_Your task_
The full set of records below is to be reproduced without a single alteration.
----- Data excerpts
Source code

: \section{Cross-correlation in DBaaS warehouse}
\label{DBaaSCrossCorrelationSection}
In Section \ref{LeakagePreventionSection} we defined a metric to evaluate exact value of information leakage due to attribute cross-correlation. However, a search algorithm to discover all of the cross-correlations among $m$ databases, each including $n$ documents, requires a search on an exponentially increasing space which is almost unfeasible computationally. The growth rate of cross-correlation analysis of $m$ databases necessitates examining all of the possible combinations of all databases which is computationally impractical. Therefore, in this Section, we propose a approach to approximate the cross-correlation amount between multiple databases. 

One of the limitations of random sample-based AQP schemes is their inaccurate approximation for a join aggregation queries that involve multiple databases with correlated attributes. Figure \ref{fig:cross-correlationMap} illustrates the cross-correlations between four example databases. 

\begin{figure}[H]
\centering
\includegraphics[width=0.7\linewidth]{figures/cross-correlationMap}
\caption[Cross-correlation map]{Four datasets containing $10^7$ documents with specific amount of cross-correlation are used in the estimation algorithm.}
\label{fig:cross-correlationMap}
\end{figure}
----------
_Expected output_
Source code

: \section{Cross-correlation in DBaaS warehouse}
\label{DBaaSCrossCorrelationSection}
In Section \ref{LeakagePreventionSection} we defined a metric to evaluate exact value of information leakage due to attribute cross-correlation. However, a search algorithm to discover all of the cross-correlations among $m$ databases, each including $n$ documents, requires a search on an exponentially increasing space which is almost unfeasible computationally. The growth rate of cross-correlation analysis of $m$ databases necessitates examining all of the possible combinations of all databases which is computationally impractical. Therefore, in this Section, we propose a approach to approximate the cross-correlation amount between multiple databases. 

One of the limitations of random sample-based AQP schemes is their inaccurate approximation for a join aggregation queries that involve multiple databases with correlated attributes. Figure \ref{fig:cross-correlationMap} illustrates the cross-correlations between four example databases. 

\begin{figure}[H]
\centering
\includegraphics[width=0.7\linewidth]{figures/cross-correlationMap}
\caption[Cross-correlation map]{Four datasets containing $10^7$ documents with specific amount of cross-correlation are used in the estimation algorithm.}
\label{fig:cross-correlationMap}
\end{figure}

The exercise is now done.